Chief Wahoo, the official mascot of the Cleveland Indians, is racist. There are no ifs, ands, or buts about it. Wahoo reduces an entire nation of people into a red-skinned caricature with a rascally grin. Various Native American activists and scholars, including novelist Sherman Alexie, have decried Wahoo’s feather, which mocks the ceremonial value of eagle feathers. Moreover, Wahoo has been rightfully likened to the racist Little Sambo trope. While the debate on Native American names and iconography is unfortunately far from new, Chief Wahoo is so blatantly offensive that the Cleveland Indians cannot even adopt other Native American–themed teams’ excuses. Other teams using Native American–inspired names are far from innocent, but many at least make efforts to aid Native American causes. The Chicago Blackhawks, for example, donate to Native American organizations and foundations, while Florida State University maintains a close relationship with the Seminole Tribe of Florida and claims a reverent representation of Chief Osceola in their pregame pageantry. This hardly excuses the mostly white crowds tapping their mouths in cartoonish war cries and wearing headdresses like teenagers at Coachella. But Cleveland’s only excuse is that Chief Wahoo is part of their long-standing history and thus cannot be changed. This heritage-based appeal is suspiciously similar to common defenses of the Confederate flag.

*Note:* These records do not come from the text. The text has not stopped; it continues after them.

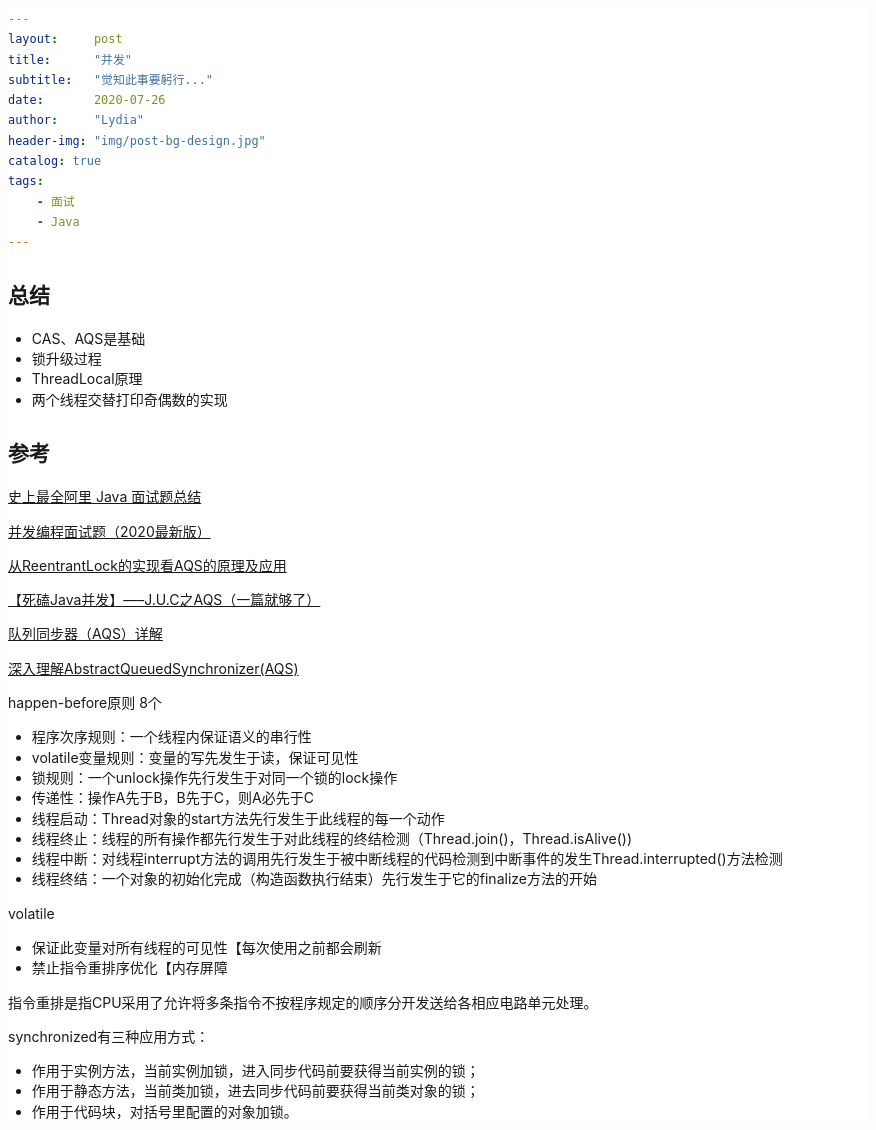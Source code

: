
 ```yaml
---
layout:     post
title:      "并发"
subtitle:   "觉知此事要躬行..."
date:       2020-07-26
author:     "Lydia"
header-img: "img/post-bg-design.jpg"
catalog: true
tags:
    - 面试
    - Java
---
```


## 总结

- CAS、AQS是基础
- 锁升级过程
- ThreadLocal原理
- 两个线程交替打印奇偶数的实现

## 参考

[史上最全阿里 Java 面试题总结](https://www.jianshu.com/p/f53b9d349c66)

[并发编程面试题（2020最新版）](https://thinkwon.blog.csdn.net/article/details/104863992)

[从ReentrantLock的实现看AQS的原理及应用](https://tech.meituan.com/2019/12/05/aqs-theory-and-apply.html)

[【死磕Java并发】—–J.U.C之AQS（一篇就够了）](https://juejin.im/entry/5ae02a7c6fb9a07ac76e7b70)

[队列同步器（AQS）详解](https://blog.csdn.net/sunxianghuang/article/details/52287968)

[深入理解AbstractQueuedSynchronizer(AQS)](https://juejin.im/post/5aeb07ab6fb9a07ac36350c8)

happen-before原则 8个
- 程序次序规则：一个线程内保证语义的串行性
- volatile变量规则：变量的写先发生于读，保证可见性
- 锁规则：一个unlock操作先行发生于对同一个锁的lock操作
- 传递性：操作A先于B，B先于C，则A必先于C
- 线程启动：Thread对象的start方法先行发生于此线程的每一个动作
- 线程终止：线程的所有操作都先行发生于对此线程的终结检测（Thread.join()，Thread.isAlive())
- 线程中断：对线程interrupt方法的调用先行发生于被中断线程的代码检测到中断事件的发生Thread.interrupted()方法检测
- 线程终结：一个对象的初始化完成（构造函数执行结束）先行发生于它的finalize方法的开始

volatile
- 保证此变量对所有线程的可见性【每次使用之前都会刷新
- 禁止指令重排序优化【内存屏障

指令重排是指CPU采用了允许将多条指令不按程序规定的顺序分开发送给各相应电路单元处理。

synchronized有三种应用方式：
- 作用于实例方法，当前实例加锁，进入同步代码前要获得当前实例的锁；
- 作用于静态方法，当前类加锁，进去同步代码前要获得当前类对象的锁；
- 作用于代码块，对括号里配置的对象加锁。
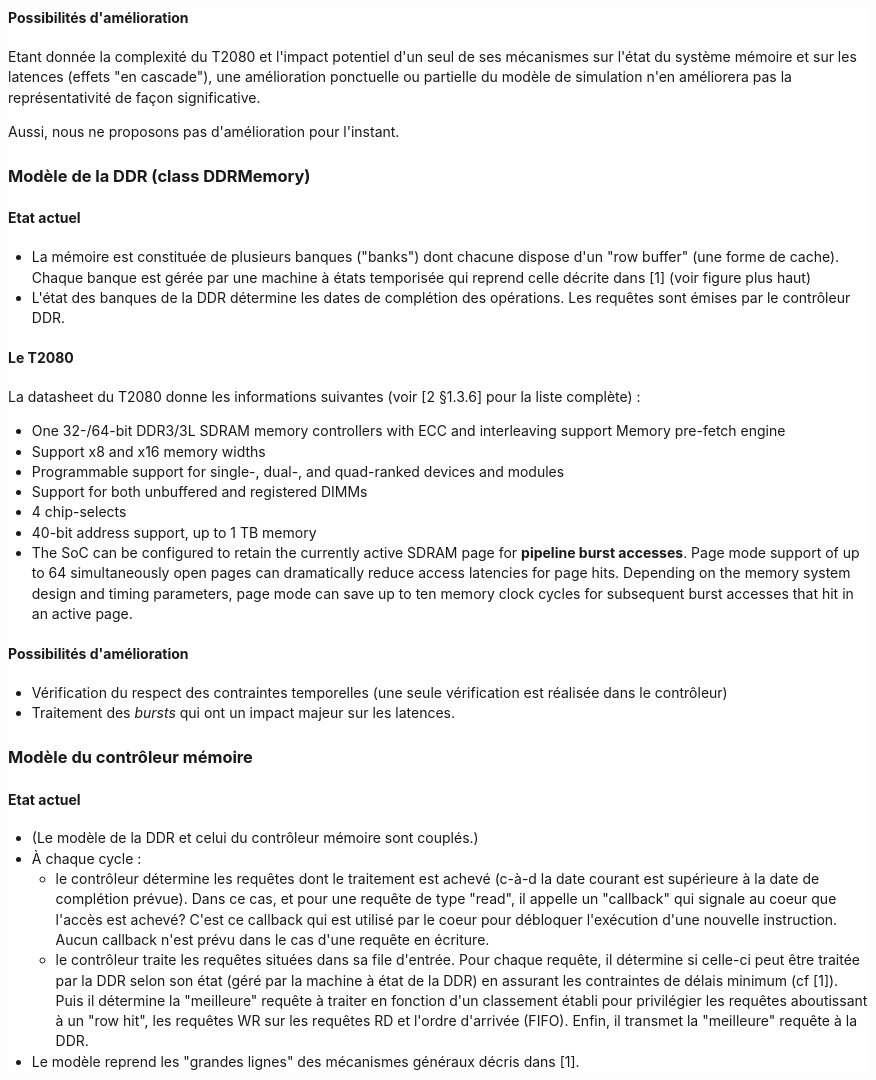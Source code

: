 #### Possibilités d'amélioration

Etant donnée la complexité du T2080 et l'impact potentiel d'un seul de ses mécanismes sur l'état du système mémoire et sur les latences (effets "en cascade"), une amélioration ponctuelle ou partielle du modèle de simulation n'en améliorera pas la représentativité de façon significative. 

Aussi, nous ne proposons pas d'amélioration pour l'instant.

### Modèle de la DDR   (class DDRMemory)
#### Etat actuel

- La mémoire est constituée de plusieurs banques ("banks") dont chacune dispose d'un "row buffer" (une forme de cache). Chaque banque est gérée par une machine à états temporisée qui reprend celle décrite dans [1] (voir figure plus haut)
- L'état des banques de la DDR détermine les dates de complétion des opérations. Les requêtes  sont émises par le contrôleur DDR.

#### Le T2080

La datasheet du T2080 donne les informations suivantes (voir [2 §1.3.6] pour la liste complète) :
- One 32-/64-bit DDR3/3L SDRAM memory controllers with ECC and interleaving support Memory pre-fetch engine
- Support x8 and x16 memory widths
- Programmable support for single-, dual-, and quad-ranked devices and modules
- Support for both unbuffered and registered DIMMs
- 4 chip-selects
- 40-bit address support, up to 1 TB memory
- The SoC can be configured to retain the currently active SDRAM page for **pipeline burst accesses**. Page mode support of up to 64 simultaneously open pages can dramatically reduce access latencies for page hits. Depending on the memory system design and timing parameters, page mode can save up to ten memory clock cycles for subsequent burst accesses that hit in an active page.

#### Possibilités d'amélioration

- Vérification du respect des contraintes temporelles (une seule vérification est réalisée dans le contrôleur)
- Traitement des *bursts* qui ont un impact majeur sur les latences. 

### Modèle du contrôleur mémoire
#### Etat actuel
- (Le modèle de la DDR et celui du contrôleur mémoire sont couplés.)
- À chaque cycle :
	- le contrôleur détermine les requêtes dont le traitement est achevé (c-à-d la date courant est supérieure à la date de complétion prévue). Dans ce cas, et pour une requête de type "read",  il appelle un "callback" qui signale au coeur que l'accès est achevé? C'est ce callback qui est utilisé par le coeur pour débloquer l'exécution d'une nouvelle instruction. Aucun callback n'est prévu dans le cas d'une requête en écriture. 
	- le contrôleur traite les requêtes situées dans sa file d'entrée. Pour chaque requête, il détermine si celle-ci peut être traitée par la DDR selon son état (géré par la machine à état de la DDR) en assurant les contraintes de délais minimum (cf [1]). Puis il détermine la "meilleure" requête à traiter en fonction d'un classement établi pour privilégier les requêtes aboutissant à un "row hit", les requêtes WR sur les requêtes RD et l'ordre d'arrivée (FIFO). Enfin, il transmet la "meilleure" requête à la DDR. 
-  Le modèle reprend les "grandes lignes" des mécanismes généraux décris dans [1].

Native American mascots disrespect the people they mock by relegating them to the past, perpetuating grotesquely outdated stereotypes while turning a blind eye to contemporary problems. Before Native American culture was appropriated, the American government unashamedly appropriated Native American land. Modern-day reservations are in many cases impoverished. In fact, the nation’s lowest per capita income rate is found in the Pine Ridge Reservation in South Dakota. The economic conditions have turned reservations into veritable food deserts, resulting in Native Americans suffering from a disproportionate obesity epidemic. Other land issues continue to affect Native American communities, whose recent confrontations with police at the Standing Rock Reservation in North Dakota belie any myth of progress in government–Native American relations.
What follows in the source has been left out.